───── Supplied material

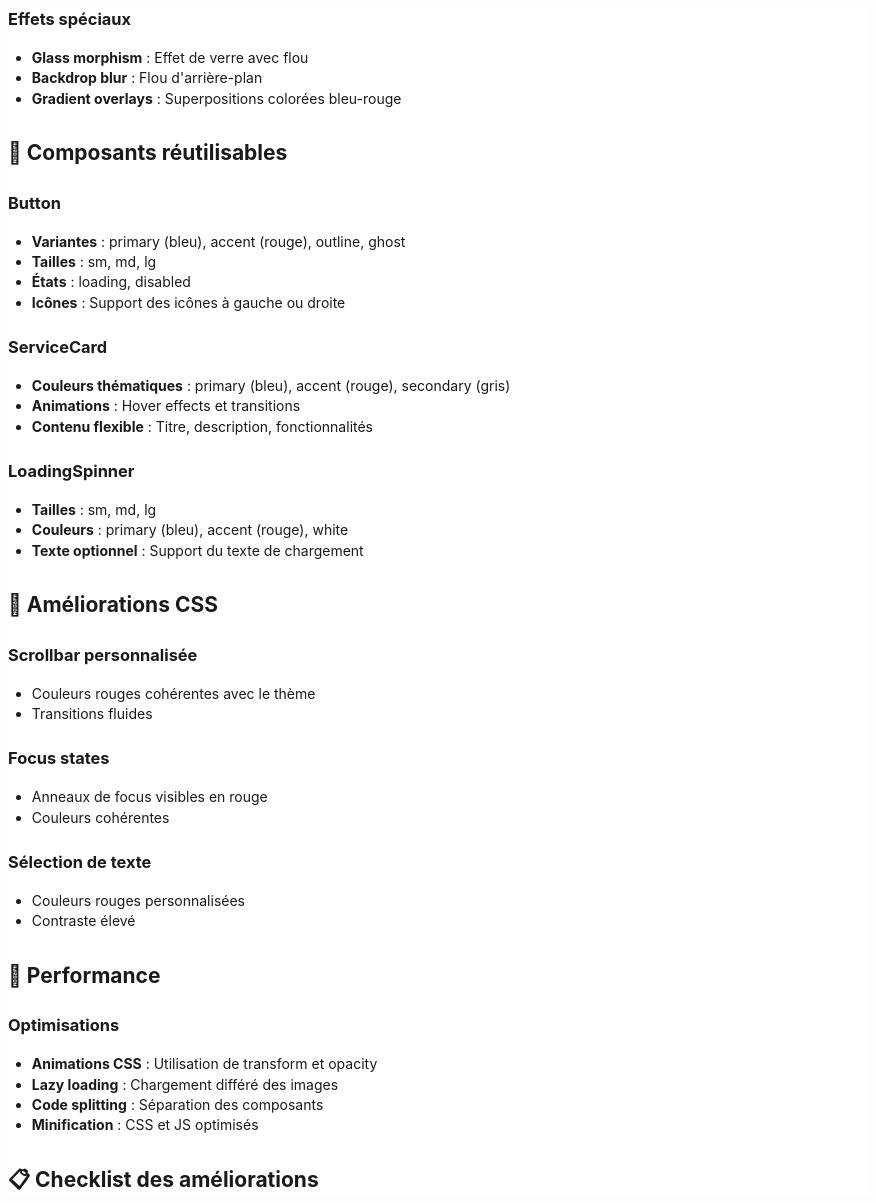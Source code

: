 ### Effets spéciaux
- **Glass morphism** : Effet de verre avec flou
- **Backdrop blur** : Flou d'arrière-plan
- **Gradient overlays** : Superpositions colorées bleu-rouge

## 🎯 Composants réutilisables

### Button
- **Variantes** : primary (bleu), accent (rouge), outline, ghost
- **Tailles** : sm, md, lg
- **États** : loading, disabled
- **Icônes** : Support des icônes à gauche ou droite

### ServiceCard
- **Couleurs thématiques** : primary (bleu), accent (rouge), secondary (gris)
- **Animations** : Hover effects et transitions
- **Contenu flexible** : Titre, description, fonctionnalités

### LoadingSpinner
- **Tailles** : sm, md, lg
- **Couleurs** : primary (bleu), accent (rouge), white
- **Texte optionnel** : Support du texte de chargement

## 🎨 Améliorations CSS

### Scrollbar personnalisée
- Couleurs rouges cohérentes avec le thème
- Transitions fluides

### Focus states
- Anneaux de focus visibles en rouge
- Couleurs cohérentes

### Sélection de texte
- Couleurs rouges personnalisées
- Contraste élevé

## 🚀 Performance

### Optimisations
- **Animations CSS** : Utilisation de transform et opacity
- **Lazy loading** : Chargement différé des images
- **Code splitting** : Séparation des composants
- **Minification** : CSS et JS optimisés

## 📋 Checklist des améliorations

──────────

_Prompt_.
From the entries above, collect every line with the string "rouges" in it.

_Task output_.
- Couleurs rouges cohérentes avec le thème
- Couleurs rouges personnalisées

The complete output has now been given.